JOURNAL ARTICLE

Assessment of the onset and persistence of amnesia during procedural sedation with propofol

James R Miner, Andrew Bachman, Lindsey Kosman, Brian Teng, William Heegaard, Michelle H Biros
Academic Emergency Medicine 2005, 12 (6): 491-6
15930398

OBJECTIVES: To assess patients' ability to repeat and recall words presented to them while undergoing procedural sedation with propofol, and correlate their recall with their level of awareness as measured by bispectral index (BIS) monitoring.

METHODS: This was a prospective, single-intervention study of consenting adult patients undergoing procedural sedation with propofol between December 28, 2002, and October 31, 2003. BIS monitoring was initiated starting 3 minutes before the procedure and continuing until the patient had regained baseline mental status. At 1-minute intervals during the procedural sedation, until the patient regained baseline mental status at the end of the procedure, a word from a standardized list was read aloud, and the patient was asked to immediately repeat the word to the investigator. The BIS score at the time the word was read and the patient's ability to repeat the word were recorded. After the procedure, the patient was asked to state all of the words from the list that he or she could recall, and to identify the last word recalled from prior to the start of the procedure and the first word recalled from after the procedure was completed.
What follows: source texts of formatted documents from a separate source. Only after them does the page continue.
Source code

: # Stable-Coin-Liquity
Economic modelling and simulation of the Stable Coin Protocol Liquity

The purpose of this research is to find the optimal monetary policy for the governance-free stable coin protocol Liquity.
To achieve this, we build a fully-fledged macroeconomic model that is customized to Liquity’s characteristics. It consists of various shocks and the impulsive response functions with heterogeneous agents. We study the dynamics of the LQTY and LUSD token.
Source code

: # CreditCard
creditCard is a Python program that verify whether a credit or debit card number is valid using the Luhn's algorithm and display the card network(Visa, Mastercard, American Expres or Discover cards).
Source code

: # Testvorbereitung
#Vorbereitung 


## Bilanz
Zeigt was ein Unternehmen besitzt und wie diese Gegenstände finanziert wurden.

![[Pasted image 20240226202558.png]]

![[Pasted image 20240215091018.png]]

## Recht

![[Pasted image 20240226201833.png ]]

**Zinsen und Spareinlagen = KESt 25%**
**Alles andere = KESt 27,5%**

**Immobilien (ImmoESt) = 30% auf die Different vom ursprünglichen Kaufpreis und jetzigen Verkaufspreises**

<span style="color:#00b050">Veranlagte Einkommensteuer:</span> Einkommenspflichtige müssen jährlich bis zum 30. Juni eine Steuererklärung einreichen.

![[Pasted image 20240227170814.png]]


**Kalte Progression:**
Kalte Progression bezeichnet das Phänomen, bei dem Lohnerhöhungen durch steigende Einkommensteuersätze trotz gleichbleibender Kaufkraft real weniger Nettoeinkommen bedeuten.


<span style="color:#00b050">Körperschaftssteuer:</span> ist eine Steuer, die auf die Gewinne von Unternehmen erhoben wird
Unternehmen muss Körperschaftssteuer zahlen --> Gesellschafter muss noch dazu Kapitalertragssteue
RESULTS: Seventy-five consenting patients were enrolled; one patient was excluded from data analysis for a protocol violation. No serious adverse events were noted during the procedural sedations. The mean (+/-standard deviation) time of data collection was 16.4 minutes (+/-7.1; range 5 to 34 minutes). The mean initial (preprocedure) BIS score was 97.1 (+/-2.3; range 92 to 99). The mean lowest BIS score occurring during these procedural sedations was 66.9 (+/-14.4; range 33 to 91). The mean lowest BIS score corresponding to the ability of the patient to immediately repeat words read from the list was 77.1 (95% CI = 74.3 to 80.0). The mean highest BIS score corresponding to the inability to repeat words was 81.5 (95% CI = 78.1 to 84.8). The mean BIS score corresponding to the last word recalled from prior to the initiation of the sedation was 96.7 (+/-2.4; range 84 to 98). The mean BIS score corresponding to the first word recalled after the procedure was completed was 91.2 (95% CI = 88.1 to 94.3). All patients recalled at least one word that had been read to them during the protocol. The mean lowest BIS score for any recalled word was 91.5 (+/-11.1; range 79 to 98), and no words were recalled when the corresponding BIS score was less than 90.

CONCLUSIONS: There is a range of BIS scores during which sedated patients are able to repeat words read to them but are not able to subsequently recall these words. Furthermore, patients had no recall of words repeated prior to procedural sedation in BIS ranges associated with recall after procedural sedation, suggestive of retrograde amnesia.